Pictures paired with source code:

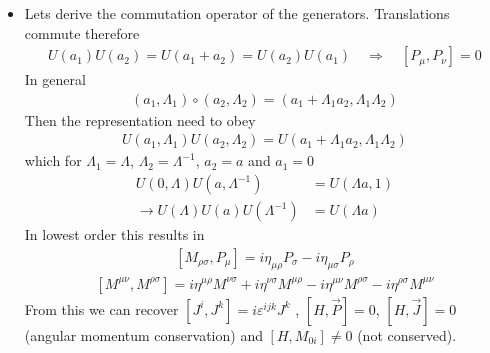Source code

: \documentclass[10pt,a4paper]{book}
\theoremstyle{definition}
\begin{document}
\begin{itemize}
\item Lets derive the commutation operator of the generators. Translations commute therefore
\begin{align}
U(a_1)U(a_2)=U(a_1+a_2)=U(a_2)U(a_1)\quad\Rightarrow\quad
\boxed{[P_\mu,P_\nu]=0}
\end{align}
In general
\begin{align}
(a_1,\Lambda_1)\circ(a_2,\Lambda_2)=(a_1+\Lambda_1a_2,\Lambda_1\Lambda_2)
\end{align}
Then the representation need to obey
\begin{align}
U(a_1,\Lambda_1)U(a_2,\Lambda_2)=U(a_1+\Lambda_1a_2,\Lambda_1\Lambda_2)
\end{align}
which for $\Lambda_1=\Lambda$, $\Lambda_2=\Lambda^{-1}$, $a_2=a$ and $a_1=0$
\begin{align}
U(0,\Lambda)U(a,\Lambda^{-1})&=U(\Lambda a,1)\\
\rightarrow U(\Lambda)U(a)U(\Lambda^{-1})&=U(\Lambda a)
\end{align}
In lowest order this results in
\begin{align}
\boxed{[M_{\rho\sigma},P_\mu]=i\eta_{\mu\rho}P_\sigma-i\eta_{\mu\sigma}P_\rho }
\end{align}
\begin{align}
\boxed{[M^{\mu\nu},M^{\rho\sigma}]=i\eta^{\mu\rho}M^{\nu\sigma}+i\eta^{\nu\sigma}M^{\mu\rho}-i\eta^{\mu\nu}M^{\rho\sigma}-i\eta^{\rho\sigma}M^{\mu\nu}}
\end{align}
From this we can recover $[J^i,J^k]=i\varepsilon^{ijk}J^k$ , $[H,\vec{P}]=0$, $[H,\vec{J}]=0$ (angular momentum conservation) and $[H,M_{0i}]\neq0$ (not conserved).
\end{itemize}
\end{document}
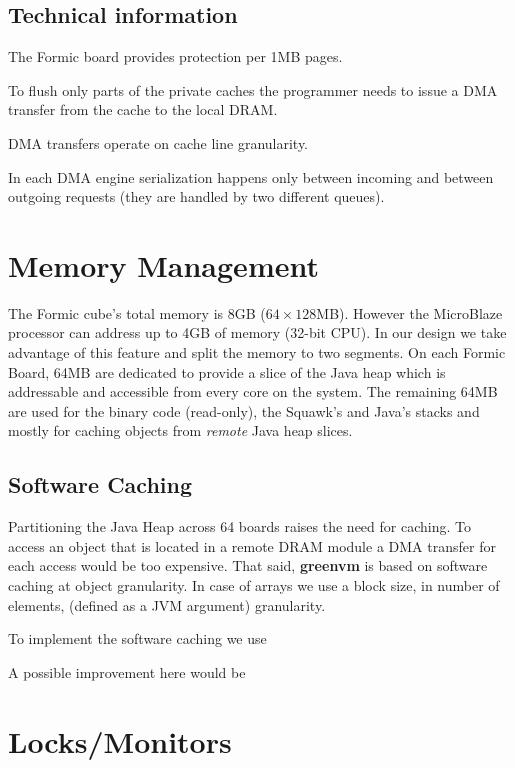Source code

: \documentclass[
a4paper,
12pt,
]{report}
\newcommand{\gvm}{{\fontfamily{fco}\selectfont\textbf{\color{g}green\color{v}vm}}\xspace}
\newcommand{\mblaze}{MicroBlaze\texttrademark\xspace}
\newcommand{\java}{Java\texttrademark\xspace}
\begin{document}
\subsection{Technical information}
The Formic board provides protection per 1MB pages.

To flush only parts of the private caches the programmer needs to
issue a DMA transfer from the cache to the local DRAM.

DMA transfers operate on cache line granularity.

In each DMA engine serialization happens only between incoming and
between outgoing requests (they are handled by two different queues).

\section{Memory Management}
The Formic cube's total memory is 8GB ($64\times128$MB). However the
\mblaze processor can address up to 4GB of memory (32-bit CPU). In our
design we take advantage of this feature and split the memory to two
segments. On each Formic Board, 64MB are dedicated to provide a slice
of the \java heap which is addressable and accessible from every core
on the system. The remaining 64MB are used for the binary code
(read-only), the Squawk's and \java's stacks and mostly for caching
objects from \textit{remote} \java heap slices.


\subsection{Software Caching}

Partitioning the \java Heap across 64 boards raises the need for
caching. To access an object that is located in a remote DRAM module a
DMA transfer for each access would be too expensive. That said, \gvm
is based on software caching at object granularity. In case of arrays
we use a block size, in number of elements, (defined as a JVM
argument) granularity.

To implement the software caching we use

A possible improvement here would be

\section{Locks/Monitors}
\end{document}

...

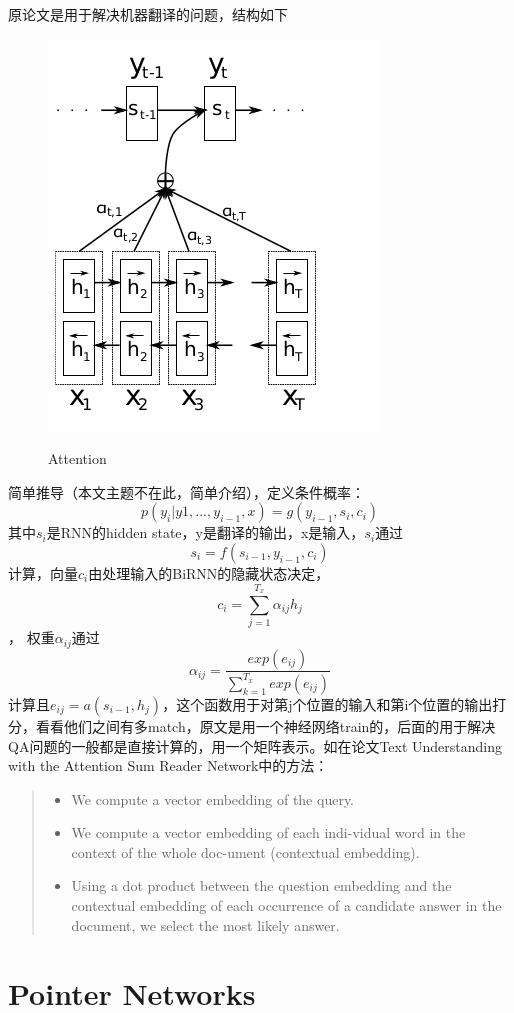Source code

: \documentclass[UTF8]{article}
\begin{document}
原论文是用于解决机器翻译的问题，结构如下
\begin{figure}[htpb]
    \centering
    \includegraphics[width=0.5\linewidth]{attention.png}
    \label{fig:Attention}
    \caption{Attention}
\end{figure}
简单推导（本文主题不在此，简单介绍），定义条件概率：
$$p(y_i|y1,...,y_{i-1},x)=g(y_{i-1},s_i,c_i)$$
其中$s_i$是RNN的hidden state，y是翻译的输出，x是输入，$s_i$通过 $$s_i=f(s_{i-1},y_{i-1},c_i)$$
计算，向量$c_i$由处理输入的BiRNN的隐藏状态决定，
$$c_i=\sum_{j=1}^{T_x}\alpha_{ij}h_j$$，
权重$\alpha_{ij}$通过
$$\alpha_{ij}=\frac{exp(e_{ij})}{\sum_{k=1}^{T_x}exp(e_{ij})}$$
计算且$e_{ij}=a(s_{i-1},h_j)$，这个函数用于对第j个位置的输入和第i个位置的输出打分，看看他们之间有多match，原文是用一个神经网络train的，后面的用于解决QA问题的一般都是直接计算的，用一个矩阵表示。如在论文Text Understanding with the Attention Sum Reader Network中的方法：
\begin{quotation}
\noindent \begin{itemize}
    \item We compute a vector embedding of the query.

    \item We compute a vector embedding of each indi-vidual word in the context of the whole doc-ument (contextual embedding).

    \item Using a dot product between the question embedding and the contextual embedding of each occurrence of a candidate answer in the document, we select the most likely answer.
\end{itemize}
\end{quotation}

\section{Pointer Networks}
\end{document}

==

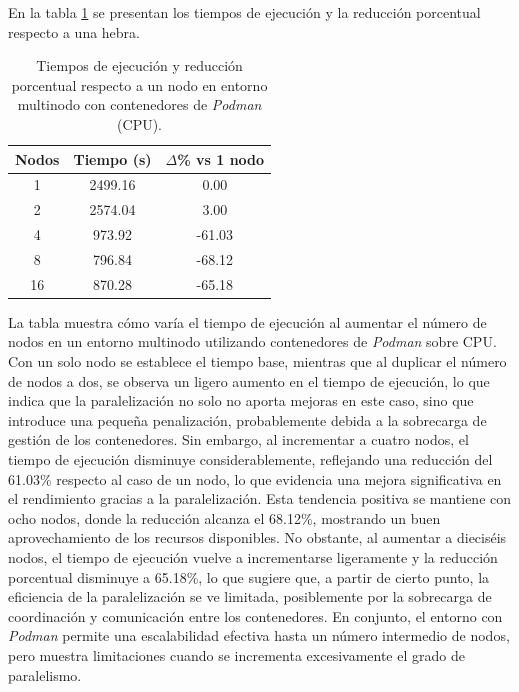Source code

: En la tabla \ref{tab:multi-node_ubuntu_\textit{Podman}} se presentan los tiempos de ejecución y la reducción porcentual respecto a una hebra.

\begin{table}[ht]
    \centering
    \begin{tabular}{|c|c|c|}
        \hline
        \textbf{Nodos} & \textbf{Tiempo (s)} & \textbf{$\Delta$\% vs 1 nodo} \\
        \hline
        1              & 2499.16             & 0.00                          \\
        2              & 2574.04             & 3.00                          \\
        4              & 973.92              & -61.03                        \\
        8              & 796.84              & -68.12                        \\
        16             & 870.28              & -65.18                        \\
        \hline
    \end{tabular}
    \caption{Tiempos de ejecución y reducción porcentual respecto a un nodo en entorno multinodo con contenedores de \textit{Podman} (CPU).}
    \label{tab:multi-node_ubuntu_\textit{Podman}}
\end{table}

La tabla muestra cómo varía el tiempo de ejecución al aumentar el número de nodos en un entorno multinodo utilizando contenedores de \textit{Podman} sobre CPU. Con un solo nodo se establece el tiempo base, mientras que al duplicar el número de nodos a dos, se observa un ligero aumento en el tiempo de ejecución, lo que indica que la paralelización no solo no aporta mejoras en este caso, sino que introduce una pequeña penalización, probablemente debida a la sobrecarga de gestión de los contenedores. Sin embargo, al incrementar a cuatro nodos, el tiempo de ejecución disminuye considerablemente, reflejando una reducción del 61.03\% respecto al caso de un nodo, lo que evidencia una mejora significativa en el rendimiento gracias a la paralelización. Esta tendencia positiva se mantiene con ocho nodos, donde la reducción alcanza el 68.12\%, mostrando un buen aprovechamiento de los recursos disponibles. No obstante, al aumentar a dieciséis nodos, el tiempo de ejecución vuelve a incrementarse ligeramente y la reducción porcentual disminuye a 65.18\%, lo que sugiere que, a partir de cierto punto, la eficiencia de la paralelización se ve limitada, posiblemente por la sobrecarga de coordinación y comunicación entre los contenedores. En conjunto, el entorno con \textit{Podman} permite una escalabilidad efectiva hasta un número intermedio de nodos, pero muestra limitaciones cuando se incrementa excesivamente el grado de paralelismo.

(PROBLEM):
Locate the word "mblaze" in the records above, and return each line that has it.

(REPLY TO THE TASK):
\newcommand{\mblaze}{MicroBlaze\texttrademark\xspace}
\mblaze processor can address up to 4GB of memory (32-bit CPU). In our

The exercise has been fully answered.